Aerial view of the False Cape site.
The steepness of the site, and the cliffs overhanging much of the "Detached Dwelling" area, are obvious in this picture.
The mapping shows a surprisingly diverse range of at least 13 defined ecosystems across the 120 ha False Cape site, from dense rainforests (mesophyll/notophyll vine forests) to sclerophyll woodlands, with other unusual vegetation communities restricted to rocky seepage areas and exposed windswept cliffs near the coast. Patches of rainforests protect epiphytic orchids and ferns, whilst many understorey species in the woodlands of the area are dependent on regular burning for their survival.

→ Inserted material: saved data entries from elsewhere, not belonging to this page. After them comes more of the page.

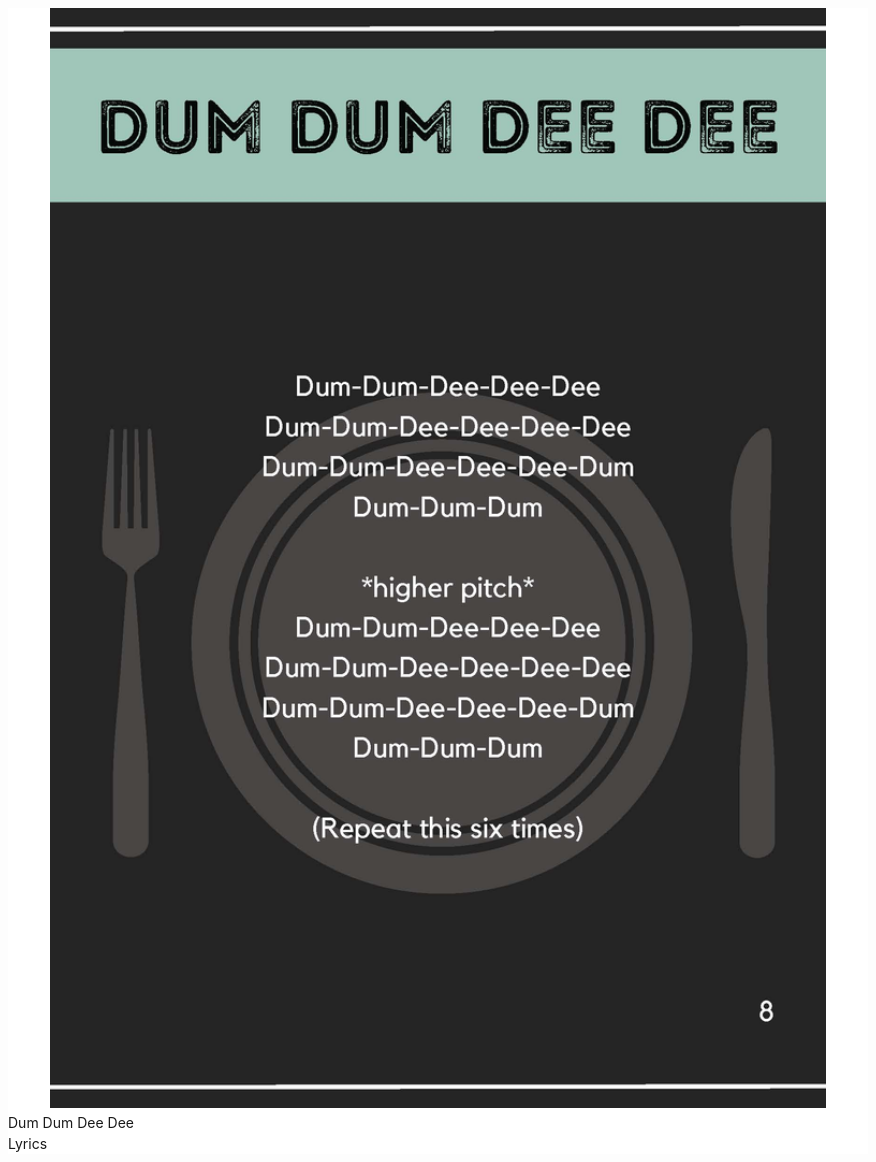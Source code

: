 <img style="width: 100%" height="auto" width="100%" alt="Dum Dum Dee Dee" src="/images/RGS_School_Songs___Cheer_Booklet_Page_09.jpg">
</div>
</div>
<div class="isomer-card-body">
<div class="isomer-card-title">Dum Dum Dee Dee</div>
<div class="isomer-card-link">Lyrics</div>
</div>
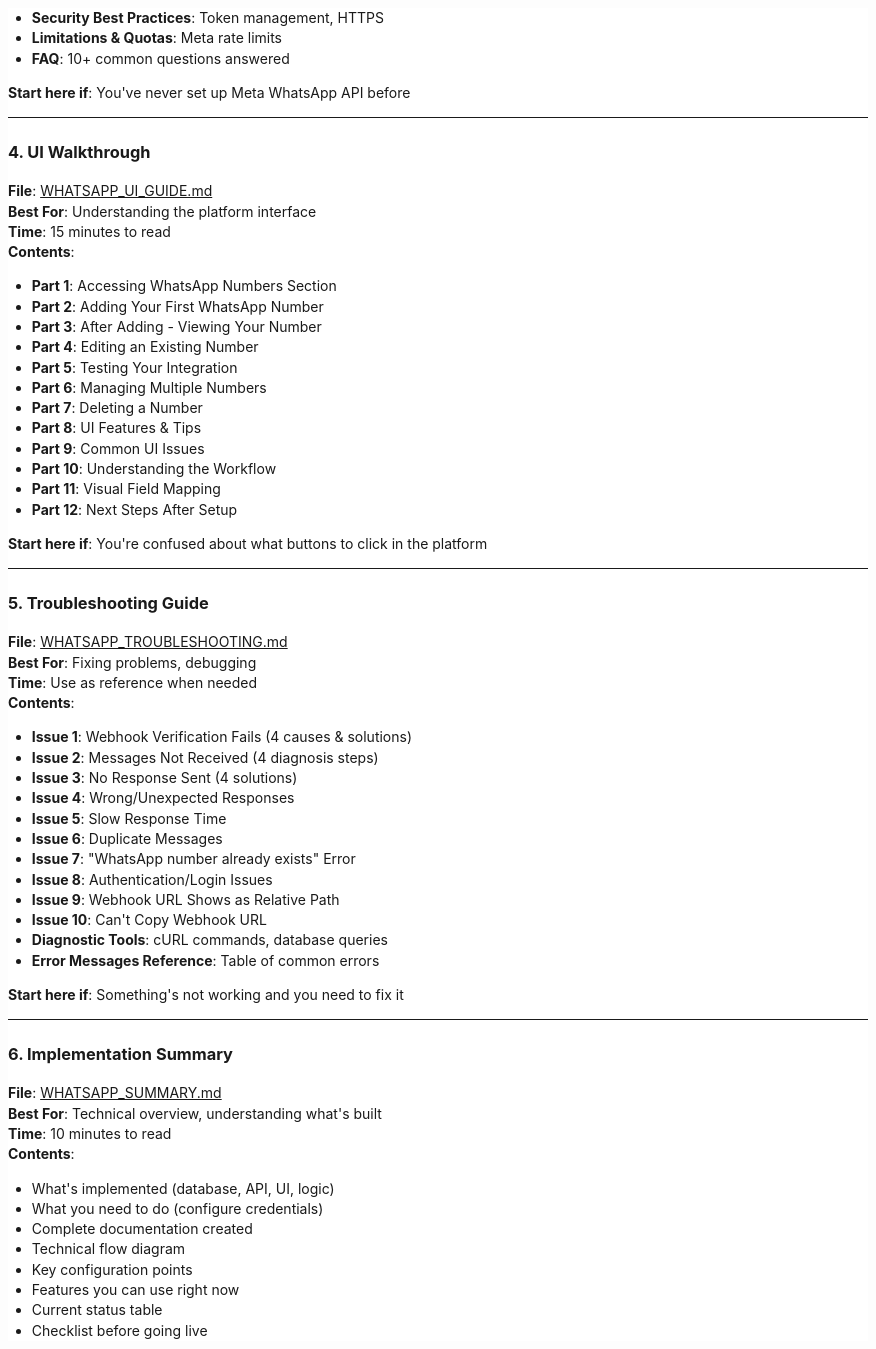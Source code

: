 - **Security Best Practices**: Token management, HTTPS
- **Limitations & Quotas**: Meta rate limits
- **FAQ**: 10+ common questions answered

**Start here if**: You've never set up Meta WhatsApp API before

---

### 4. UI Walkthrough
**File**: [WHATSAPP_UI_GUIDE.md](WHATSAPP_UI_GUIDE.md)  
**Best For**: Understanding the platform interface  
**Time**: 15 minutes to read  
**Contents**:
- **Part 1**: Accessing WhatsApp Numbers Section
- **Part 2**: Adding Your First WhatsApp Number
- **Part 3**: After Adding - Viewing Your Number
- **Part 4**: Editing an Existing Number
- **Part 5**: Testing Your Integration
- **Part 6**: Managing Multiple Numbers
- **Part 7**: Deleting a Number
- **Part 8**: UI Features & Tips
- **Part 9**: Common UI Issues
- **Part 10**: Understanding the Workflow
- **Part 11**: Visual Field Mapping
- **Part 12**: Next Steps After Setup

**Start here if**: You're confused about what buttons to click in the platform

---

### 5. Troubleshooting Guide
**File**: [WHATSAPP_TROUBLESHOOTING.md](WHATSAPP_TROUBLESHOOTING.md)  
**Best For**: Fixing problems, debugging  
**Time**: Use as reference when needed  
**Contents**:
- **Issue 1**: Webhook Verification Fails (4 causes & solutions)
- **Issue 2**: Messages Not Received (4 diagnosis steps)
- **Issue 3**: No Response Sent (4 solutions)
- **Issue 4**: Wrong/Unexpected Responses
- **Issue 5**: Slow Response Time
- **Issue 6**: Duplicate Messages
- **Issue 7**: "WhatsApp number already exists" Error
- **Issue 8**: Authentication/Login Issues
- **Issue 9**: Webhook URL Shows as Relative Path
- **Issue 10**: Can't Copy Webhook URL
- **Diagnostic Tools**: cURL commands, database queries
- **Error Messages Reference**: Table of common errors

**Start here if**: Something's not working and you need to fix it

---

### 6. Implementation Summary
**File**: [WHATSAPP_SUMMARY.md](WHATSAPP_SUMMARY.md)  
**Best For**: Technical overview, understanding what's built  
**Time**: 10 minutes to read  
**Contents**:
- What's implemented (database, API, UI, logic)
- What you need to do (configure credentials)
- Complete documentation created
- Technical flow diagram
- Key configuration points
- Features you can use right now
- Current status table
- Checklist before going live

Vegetation Mapping in Queensland
Queensland’s vegetation management laws recognise over a thousand distinct ecological communities (or Regional Ecosystems) across the state. Each Regional Ecosystem is defined by a unique vegetation structure and combination of dominant plant species, and their distribution is mapped by botanists at, or associated with, the Queensland Herbarium. The level of protection afforded to Regional Ecosystems is based upon (a) its estimated extent prior to European settlement, (b) the proportion that has been cleared or modified by human activities and (c) the significance of the community as habitat for threatened wildlife. In general, if a community has been reduced to less than 30% of its distribution, then it is classed as “Of Concern”, whilst communities reduced to less than 10% of their pre-European settlement distribution are classified as “Endangered”.
Queensland’s vegetation management laws apply strictly to land area only. In applying the conservation status designation, they do not give recognition to threatening processes other than land clearing that may impact on ecological communities. Threatening processes such as weed invasion, overgrazing, changes in water availability associated with dam building, or changes in fire regimes can also impact on the integrity of ecosystems. For this reason, the Queensland Environmental Protection Agency has attempted to take these factors into account in developing its “Biodiversity Status” designation which assists the protection of Regional Ecosystems, and is a more realistic portrayal of their conservation status. Unfortunately “Biodiversity Status” does not have the legislation to require its enforcement for land conservation.